_TASK:_ Would you filter these records and copy every line that has the word "option"?

__________

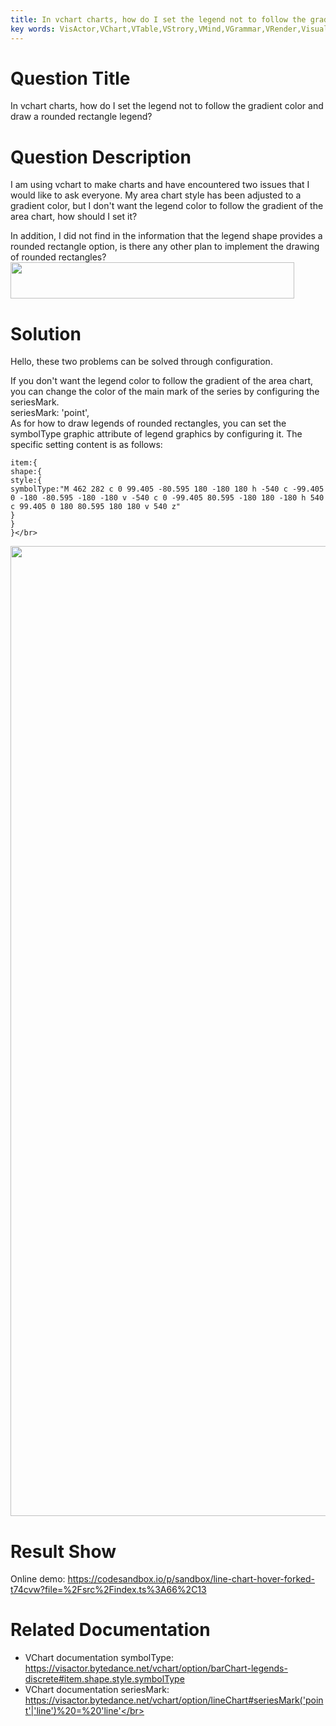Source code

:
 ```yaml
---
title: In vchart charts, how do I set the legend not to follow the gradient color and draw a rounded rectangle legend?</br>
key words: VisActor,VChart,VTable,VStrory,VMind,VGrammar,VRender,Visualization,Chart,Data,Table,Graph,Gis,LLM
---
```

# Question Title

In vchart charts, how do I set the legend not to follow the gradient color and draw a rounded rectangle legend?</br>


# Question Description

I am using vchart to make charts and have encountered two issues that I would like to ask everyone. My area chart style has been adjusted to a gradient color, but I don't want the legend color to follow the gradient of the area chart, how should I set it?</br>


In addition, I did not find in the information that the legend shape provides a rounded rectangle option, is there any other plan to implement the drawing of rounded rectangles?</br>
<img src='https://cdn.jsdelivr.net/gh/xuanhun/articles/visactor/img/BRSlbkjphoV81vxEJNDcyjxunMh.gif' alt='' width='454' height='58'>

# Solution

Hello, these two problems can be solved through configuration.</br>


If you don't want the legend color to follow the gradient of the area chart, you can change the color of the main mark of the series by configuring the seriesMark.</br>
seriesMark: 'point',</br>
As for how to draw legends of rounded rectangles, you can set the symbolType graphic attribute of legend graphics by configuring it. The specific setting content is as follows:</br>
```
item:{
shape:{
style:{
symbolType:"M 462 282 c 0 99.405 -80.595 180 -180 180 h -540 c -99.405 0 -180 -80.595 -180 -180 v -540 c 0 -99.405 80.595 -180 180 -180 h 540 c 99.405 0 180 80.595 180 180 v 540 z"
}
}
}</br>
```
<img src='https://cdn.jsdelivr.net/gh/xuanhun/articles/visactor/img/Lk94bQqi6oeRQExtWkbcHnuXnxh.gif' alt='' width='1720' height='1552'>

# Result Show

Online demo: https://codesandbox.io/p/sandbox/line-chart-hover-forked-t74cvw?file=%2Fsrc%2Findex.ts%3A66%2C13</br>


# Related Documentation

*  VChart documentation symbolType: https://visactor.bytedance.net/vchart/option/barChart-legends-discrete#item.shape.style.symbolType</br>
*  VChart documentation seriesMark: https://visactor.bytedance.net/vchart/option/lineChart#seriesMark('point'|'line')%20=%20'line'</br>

__________

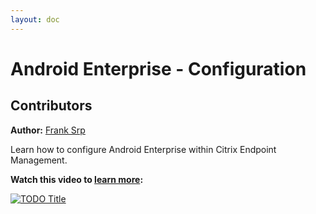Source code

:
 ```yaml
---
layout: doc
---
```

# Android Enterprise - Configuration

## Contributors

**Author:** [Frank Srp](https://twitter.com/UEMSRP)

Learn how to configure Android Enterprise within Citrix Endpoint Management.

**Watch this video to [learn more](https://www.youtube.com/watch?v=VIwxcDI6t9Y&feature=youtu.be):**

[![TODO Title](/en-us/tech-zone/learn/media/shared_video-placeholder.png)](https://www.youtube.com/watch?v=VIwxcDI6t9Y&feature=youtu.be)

__________

_YOUR RESPONSE:_
In addition, I did not find in the information that the legend shape provides a rounded rectangle option, is there any other plan to implement the drawing of rounded rectangles?</br>
*  VChart documentation symbolType: https://visactor.bytedance.net/vchart/option/barChart-legends-discrete#item.shape.style.symbolType</br>
*  VChart documentation seriesMark: https://visactor.bytedance.net/vchart/option/lineChart#seriesMark('point'|'line')%20=%20'line'</br>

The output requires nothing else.